Él es esa persona portadora de la lustrosa calva que todo usuario de la Casa de la Cultura veía desde su inauguración, al acceder a su vestíbulo, tras el mostrador de recepción. Su constante presencia en la Biblioteca Municipal de Ponferrada, durante treinta y nueve años, le ha convertido en parte de la geografía cultural de esta ciudad. Ayudando, con entusiasmo y cariño, a crear las mejores condiciones posibles para que casi cuatro generaciones de bercianos disfruten de lo que ha sido, junto con el Teatro Bergidum con posterioridad, el centro neurálgico de la vida cultural, social y política de la capital berciana durante las últimas cuatro décadas. Políticos, escritores, artistas, periodistas, activistas sociales, la ciudadanía en general pueden dar fe de ello.
También, ha sido un discreto militante político, y un comprometido activista cultural, ecologista y sindical. Ejerció de representante sindical de los funcionarios municipales y abandono esa representación cuando los sindicatos pasaron de ser organizaciones al servicio de los trabajadores a meras gestorías laborales, para provecho de sus dirigentes.
Fue uno de los integrantes (a mediados de los ochenta), del, posiblemente, primer colectivo ecologista del Bierzo: “Genciana”, donde confluyo un magnífico e irrepetible grupo de ingenuas gentes llenas de ilusión, ganas de cambiar las cosas y conocimientos, puestos al servicio del bien común. El colectivo desapareció, a primeros de los 90, debido a la huida de la comarca, en busca de mejores horizontes vitales, de la mayoría de sus fundadores y miembros más activos. A él, con la compañía del ya desaparecido Ubaldo Gómez -otro gran tipo- le toco el triste papel de enterrador y de albacea de los trabajos y publicaciones que se llevaron a cabo en un corto, pero intenso y fructífero periodo de seis o siete años.

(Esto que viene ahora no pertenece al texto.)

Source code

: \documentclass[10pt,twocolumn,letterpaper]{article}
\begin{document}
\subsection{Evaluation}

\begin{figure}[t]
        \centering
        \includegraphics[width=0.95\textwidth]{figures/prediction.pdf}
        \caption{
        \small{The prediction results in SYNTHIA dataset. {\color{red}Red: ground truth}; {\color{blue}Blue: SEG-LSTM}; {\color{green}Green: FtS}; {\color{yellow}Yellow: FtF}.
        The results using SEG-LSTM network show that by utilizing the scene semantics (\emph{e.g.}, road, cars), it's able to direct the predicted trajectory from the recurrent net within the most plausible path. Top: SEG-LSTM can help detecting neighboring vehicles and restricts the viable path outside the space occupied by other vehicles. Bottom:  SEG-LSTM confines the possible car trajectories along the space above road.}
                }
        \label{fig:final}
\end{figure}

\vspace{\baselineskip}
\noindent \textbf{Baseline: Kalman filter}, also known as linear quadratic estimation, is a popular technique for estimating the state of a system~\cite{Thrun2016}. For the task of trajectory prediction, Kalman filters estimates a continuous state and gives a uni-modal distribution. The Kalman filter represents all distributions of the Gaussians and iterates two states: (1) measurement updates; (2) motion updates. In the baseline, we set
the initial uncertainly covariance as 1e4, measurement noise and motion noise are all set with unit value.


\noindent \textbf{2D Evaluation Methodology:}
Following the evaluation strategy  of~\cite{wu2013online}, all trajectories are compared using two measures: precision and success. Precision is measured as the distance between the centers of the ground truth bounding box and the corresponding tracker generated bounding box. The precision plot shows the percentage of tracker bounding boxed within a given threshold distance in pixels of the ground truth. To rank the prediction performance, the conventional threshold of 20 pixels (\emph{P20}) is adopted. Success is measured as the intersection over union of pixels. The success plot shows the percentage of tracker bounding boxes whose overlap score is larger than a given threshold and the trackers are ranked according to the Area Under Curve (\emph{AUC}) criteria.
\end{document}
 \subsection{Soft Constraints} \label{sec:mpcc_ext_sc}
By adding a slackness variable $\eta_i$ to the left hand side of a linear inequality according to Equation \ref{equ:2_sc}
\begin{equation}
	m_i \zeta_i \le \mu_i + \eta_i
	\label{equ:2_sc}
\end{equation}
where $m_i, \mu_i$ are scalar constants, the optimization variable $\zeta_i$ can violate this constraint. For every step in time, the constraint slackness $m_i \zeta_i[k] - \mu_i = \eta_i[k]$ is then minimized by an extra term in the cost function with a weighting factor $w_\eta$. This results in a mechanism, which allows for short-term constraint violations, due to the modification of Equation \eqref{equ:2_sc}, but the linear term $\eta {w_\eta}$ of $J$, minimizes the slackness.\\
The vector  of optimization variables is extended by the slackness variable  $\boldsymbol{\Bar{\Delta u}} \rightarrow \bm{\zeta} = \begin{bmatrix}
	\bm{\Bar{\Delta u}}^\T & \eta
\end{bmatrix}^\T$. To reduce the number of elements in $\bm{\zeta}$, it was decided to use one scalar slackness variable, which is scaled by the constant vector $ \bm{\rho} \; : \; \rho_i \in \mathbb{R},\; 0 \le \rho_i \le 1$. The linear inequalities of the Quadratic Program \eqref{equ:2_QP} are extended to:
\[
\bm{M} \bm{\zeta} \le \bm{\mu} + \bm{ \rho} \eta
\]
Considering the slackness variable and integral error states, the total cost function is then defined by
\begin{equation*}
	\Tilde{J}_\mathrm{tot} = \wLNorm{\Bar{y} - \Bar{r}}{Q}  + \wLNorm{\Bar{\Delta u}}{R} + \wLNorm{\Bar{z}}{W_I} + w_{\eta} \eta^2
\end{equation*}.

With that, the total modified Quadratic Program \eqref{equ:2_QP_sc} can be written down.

Aunque, seguramente, para la mayoría de los habitantes de esta ciudad simplemente se acaba de jubilar un funcionario municipal más, pierden a un servidor público vocacional, de los de verdad, no de los que se autoproclaman y presumen de tal cosa, en sus perfiles y cuentas en las redes sociales. Una persona a la que, seguramente, es capaz de visualizar la inmensa mayoría de los bercianos, tanto por los que aquí siguen como por muchos que emigraron.
Enrique no es de esa gente que pueda incorporar a su biografía hechos heroicos, pero muchos bercianos, estoy convencido, echaran de menos su afabilidad, su sencillez, su media sonrisa, incluso sus malas pulgas cuando alguien rompía las normas de convivencia, en el uso de ese espacio público que es la Casa de la Cultura. En definitiva, echaran de menos su lealtad al trabajo bien hecho, puesto al servicio de la comunidad.
Espero que disfrute de este nuevo tiempo, igual que supo disfrutar de su trabajo, y seguir compartiendo risas, discusiones, afectos, activismo, paseos y vinos.